Privacy framework development continues across industry organizations, with IAB Tech Lab opening public comment periods on proposed updates to the Global Privacy Protocol and Data Deletion Request Framework. These technical specifications support data management across the digital advertising ecosystem while addressing newly enacted state privacy laws.
As artificial intelligence becomes increasingly integrated into advertising systems, the gap between technological capability and consumer comfort will define industry success. Platforms that invest in clear communication about AI usage, demonstrate tangible benefits from personalization, and empower users with genuine control will capture both audience trust and advertising effectiveness in markets where both have become scarce resources.
Subscribe PPC Land newsletter ✉️ for similar stories like this one
Timeline
- August 13-19, 2025: Censuswide conducts survey of 4,000 consumers across US and UK on behalf of Verve
- December 5, 2025: Verve releases 2025 In-App User Privacy Report showing 65% of consumers worried about AI data training
- July 2025: Separate research reveals 59% of consumers uncomfortable with data used for AI training
- September 11, 2025: European Data Protection Board adopts guidelines on DSA and GDPR compliance intersection
- October 2025: IAB Tech Lab opens public comment period on privacy framework updates through December 1
- November 17, 2025: Google announces privacy controls for Indiana, Kentucky, Rhode Island effective January 2026
- November 2025: Brussels proposes GDPR amendments to benefit AI developers
- January 1, 2026: Indiana Consumer Data Protection Law, Kentucky Consumer Data Protection Act, Rhode Island Data Transparency take effect
Subscribe PPC Land newsletter ✉️ for similar stories like this one
Summary
Who: Verve Group surveyed 4,000 mobile app users evenly split between the United States and United Kingdom, spanning five age groups (16-24, 25-34, 35-44, 45-54, 55+) with balanced gender representation. The research was conducted by Censuswide, an independent research firm that follows Market Research Society and ESOMAR principles.
What: The 2025 In-App User Privacy Report documents a 40% year-over-year increase in consumer concerns about data being used to train AI models, with 65% of respondents now expressing heightened anxiety about this practice. The research shows 97% of consumers demand greater transparency from app publishers and platforms about data collection and usage. Despite rising privacy concerns, 75% of respondents said they're willing to accept advertising in exchange for free content, up from 67% in 2024.
When: Censuswide conducted the survey between August 13 and August 19, 2025, with Verve releasing the complete findings on December 5, 2025. The research provides year-over-year comparisons with a similar 2024 survey conducted in August 2024 that included 4,001 consumers.
Where: The survey covered consumers across the United States and United Kingdom, with 2,000 respondents in each country. The findings have implications for global digital advertising markets, particularly as privacy regulations continue expanding across multiple jurisdictions including European Union member states and US states implementing comprehensive consumer data protection laws.
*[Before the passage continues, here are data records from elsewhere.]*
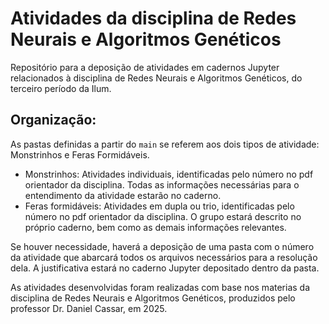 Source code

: # Atividades da disciplina de Redes Neurais e Algoritmos Genéticos

Repositório para a deposição de atividades em cadernos Jupyter relacionados à disciplina de Redes Neurais e Algoritmos Genéticos, do terceiro período da Ilum.

## Organização:

As pastas definidas a partir do ``main`` se referem aos dois tipos de atividade: Monstrinhos e Feras Formidáveis.
- Monstrinhos: Atividades individuais, identificadas pelo número no pdf orientador da disciplina. Todas as informações necessárias para o entendimento da atividade estarão no caderno.
- Feras formidáveis: Atividades em dupla ou trio, identificadas pelo número no pdf orientador da disciplina. O grupo estará descrito no próprio caderno, bem como as demais informações relevantes.

Se houver necessidade, haverá a deposição de uma pasta com o número da atividade que abarcará todos os arquivos necessários para a resolução dela. A justificativa estará no caderno Jupyter depositado dentro da pasta.

As atividades desenvolvidas foram realizadas com base nos materias da disciplina de Redes Neurais e Algoritmos Genéticos, produzidos pelo professor Dr. Daniel Cassar, em 2025.
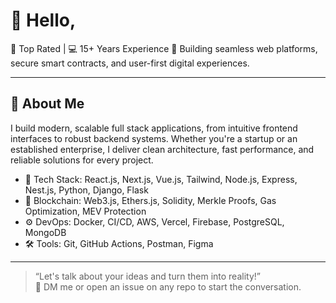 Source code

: # 👋 Hello, 

🚀 Top Rated | 💻 15+ Years Experience 
🔗 Building seamless web platforms, secure smart contracts, and user-first digital experiences.

---

## 🧠 About Me

I build modern, scalable full stack applications, from intuitive frontend interfaces to robust backend systems. Whether you're a startup or an established enterprise, I deliver clean architecture, fast performance, and reliable solutions for every project.

- 🔨 Tech Stack: React.js, Next.js, Vue.js, Tailwind, Node.js, Express, Nest.js, Python, Django, Flask
- 🔗 Blockchain: Web3.js, Ethers.js, Solidity, Merkle Proofs, Gas Optimization, MEV Protection
- ⚙️ DevOps: Docker, CI/CD, AWS, Vercel, Firebase, PostgreSQL, MongoDB
- 🛠 Tools: Git, GitHub Actions, Postman, Figma

---

> “Let's talk about your ideas and turn them into reality!”  
> 📨 DM me or open an issue on any repo to start the conversation.

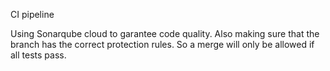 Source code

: CI pipeline

Using Sonarqube cloud to garantee code quality.
Also making sure that the branch has the correct protection rules.
So a merge will only be allowed if all tests pass. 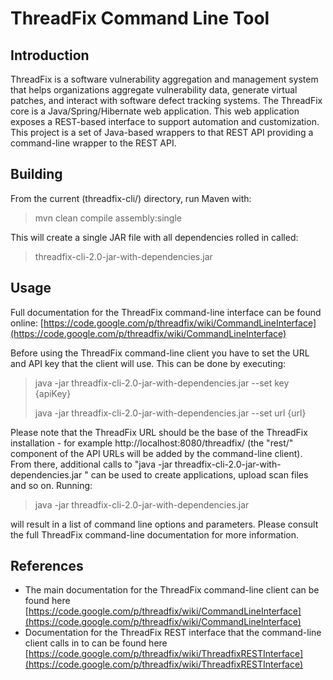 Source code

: # ThreadFix Command Line Tool
## Introduction ##
ThreadFix is a software vulnerability aggregation and management system that helps organizations aggregate vulnerability data, generate virtual patches, and interact with software defect tracking systems.
The ThreadFix core is a Java/Spring/Hibernate web application. This web application exposes a REST-based interface to support automation and customization. This project is a set of Java-based wrappers to that REST API providing a command-line wrapper to the REST API.

## Building ##
From the current (threadfix-cli/) directory, run Maven with:

> mvn clean compile assembly:single

This will create a single JAR file with all dependencies rolled in called:

> threadfix-cli-2.0-jar-with-dependencies.jar

## Usage ##
Full documentation for the ThreadFix command-line interface can be found online: [https://code.google.com/p/threadfix/wiki/CommandLineInterface](https://code.google.com/p/threadfix/wiki/CommandLineInterface)

Before using the ThreadFix command-line client you have to set the URL and API key that the client will use. This can be done by executing:

> java -jar threadfix-cli-2.0-jar-with-dependencies.jar --set key {apiKey}
> 
>  java -jar threadfix-cli-2.0-jar-with-dependencies.jar --set url {url}

Please note that the ThreadFix URL should be the base of the ThreadFix installation - for example http://localhost:8080/threadfix/ (the "rest/" component of the API URLs will be added by the command-line client).
From there, additional calls to "java -jar threadfix-cli-2.0-jar-with-dependencies.jar " can be used to create applications, upload scan files and so on. Running:
>java -jar threadfix-cli-2.0-jar-with-dependencies.jar

will result in a list of command line options and parameters. Please consult the full ThreadFix command-line documentation for more information.
## References ##

* The main documentation for the ThreadFix command-line client can be found here [https://code.google.com/p/threadfix/wiki/CommandLineInterface](https://code.google.com/p/threadfix/wiki/CommandLineInterface)
* Documentation for the ThreadFix REST interface that the command-line client calls in to can be found here [https://code.google.com/p/threadfix/wiki/ThreadfixRESTInterface](https://code.google.com/p/threadfix/wiki/ThreadfixRESTInterface) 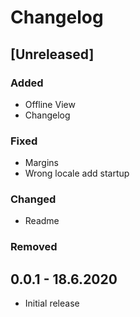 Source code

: # Changelog

## [Unreleased]

### Added

- Offline View
- Changelog

### Fixed

- Margins
- Wrong locale add startup

### Changed

- Readme

### Removed

## 0.0.1 - 18.6.2020

- Initial release
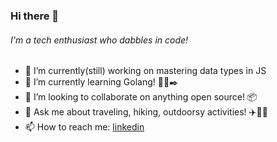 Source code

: ### Hi there 👋

###### I'm a tech enthusiast who dabbles in code!

- 🔭 I’m currently(still) working on mastering data types in JS
- 🌱 I’m currently learning Golang! :beginner::test_tube::black_nib:
- 👯 I’m looking to collaborate on anything open source! :package:
- 💬 Ask me about traveling, hiking, outdoorsy activities! :airplane::hiking_boot::sunrise_over_mountains:
- 📫 How to reach me: [linkedin](https://www.linkedin.com/in/cule219/)


<!--
**Cule219/Cule219** is a ✨ _special_ ✨ repository because its `README.md` (this file) appears on your GitHub profile.
###### I'm a 

- 🔭 I’m currently working on mastering data types in JS
- 🌱 I’m currently learning JavaScript, never stopped! :beginner::test_tube::black_nib:
- 👯 I’m looking to collaborate on anything open source! :package:
- 🤔 I’m looking for help with moving to Canada! :canada: :smile:
- 💬 Ask me about traveling, hiking, outdoorsy activities! :airplane::hiking_boot: 	:sunrise_over_mountains:
- 📫 How to reach me: [linkedin](https://www.linkedin.com/in/cule219/)
- 😄 Pronouns: ...
- ⚡ Fun fact: ...
-->
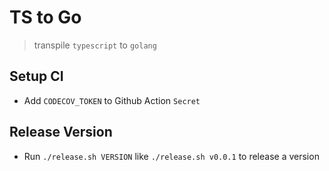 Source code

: # TS to Go

> transpile `typescript` to `golang`

## Setup CI

* Add `CODECOV_TOKEN` to Github Action `Secret`

## Release Version

* Run `./release.sh VERSION` like `./release.sh v0.0.1` to release a version
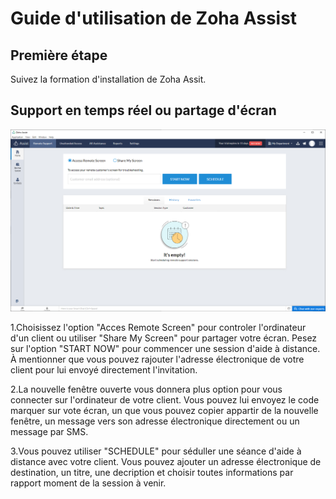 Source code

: <h1>Guide d'utilisation de Zoha Assist</h1>

<h2>Première étape</h2>

<p>Suivez la formation d'installation de Zoha Assit.</p>

<h2>Support en temps réel ou partage d'écran</h2>

![Image de l'accueil](/images/home.PNG)

<p>1.Choisissez l'option "Acces Remote Screen" pour controler l'ordinateur d'un client ou utiliser "Share My Screen" pour partager votre écran. Pesez sur l'option "START NOW" pour commencer une session d'aide à distance. À mentionner que vous pouvez rajouter l'adresse électronique de votre client pour lui envoyé directement l'invitation.
</p>

<p>2.La nouvelle fenêtre ouverte vous donnera plus option pour vous connecter sur l'ordinateur de votre client.
Vous pouvez lui envoyez le code marquer sur vote écran, un que vous pouvez copier appartir de la nouvelle fenêtre,
un message vers son adresse électronique directement ou un message par SMS.
</p>

<p>3.Vous pouvez utiliser "SCHEDULE" pour séduller une séance d'aide à distance avec votre client.
Vous pouvez ajouter un adresse électronique de destination, un titre, une decription et choisir toutes informations par rapport moment de la session à venir.
</p>

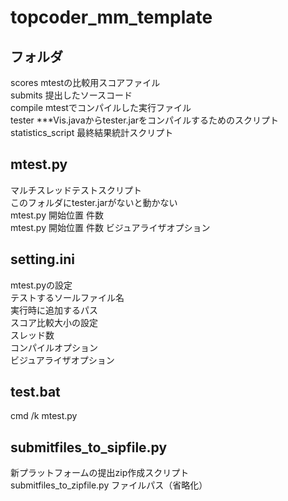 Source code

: # topcoder_mm_template  
## フォルダ  
scores mtestの比較用スコアファイル  
submits 提出したソースコード  
compile mtestでコンパイルした実行ファイル  
tester ***Vis.javaからtester.jarをコンパイルするためのスクリプト  
statistics_script 最終結果統計スクリプト  
## mtest.py  
マルチスレッドテストスクリプト  
このフォルダにtester.jarがないと動かない  
mtest.py 開始位置 件数  
mtest.py 開始位置 件数 ビジュアライザオプション  
## setting.ini  
mtest.pyの設定  
テストするソールファイル名  
実行時に追加するパス  
スコア比較大小の設定  
スレッド数  
コンパイルオプション  
ビジュアライザオプション  
## test.bat
cmd /k mtest.py  
## submitfiles_to_sipfile.py
新プラットフォームの提出zip作成スクリプト  
submitfiles_to_zipfile.py ファイルパス（省略化）  
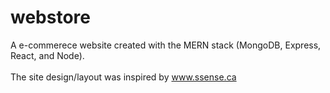 # webstore
A e-commerece website created with the MERN stack (MongoDB, Express, React, and Node).
<br />
<br />
The site design/layout was inspired by www.ssense.ca

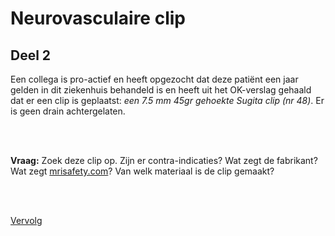 # Neurovasculaire clip

## Deel 2

Een collega is pro-actief en heeft opgezocht dat deze patiënt een jaar gelden
in dit ziekenhuis behandeld is en heeft uit het OK-verslag gehaald dat er een
clip is geplaatst: *een 7.5 mm 45gr gehoekte Sugita clip (nr 48)*. Er is geen
drain achtergelaten.

<br>
<br>

**Vraag:** Zoek deze clip op. Zijn er contra-indicaties? Wat zegt de fabrikant? Wat
zegt [mrisafety.com](http://mrisafety.com)? Van welk materiaal is de clip
gemaakt?

<br>
<br>

[Vervolg](case_part3.md)

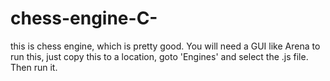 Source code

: # chess-engine-C-
this is  chess engine, which is pretty good. You will need a GUI like Arena to run this, just copy this to a location, goto 'Engines' and select the .js file. Then run it.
Why: The research addresses fundamental questions about consumer trust in digital advertising as artificial intelligence adoption accelerates and privacy concerns intensify. Growing anxiety about data collection practices, coupled with unclear communication about AI training usage, threatens the sustainability of ad-supported business models that depend on consumer willingness to share information in exchange for free content and personalized experiences. The findings provide evidence-based guidance for publishers and advertisers seeking to build trust while maintaining effective targeting and measurement capabilities in privacy-conscious markets.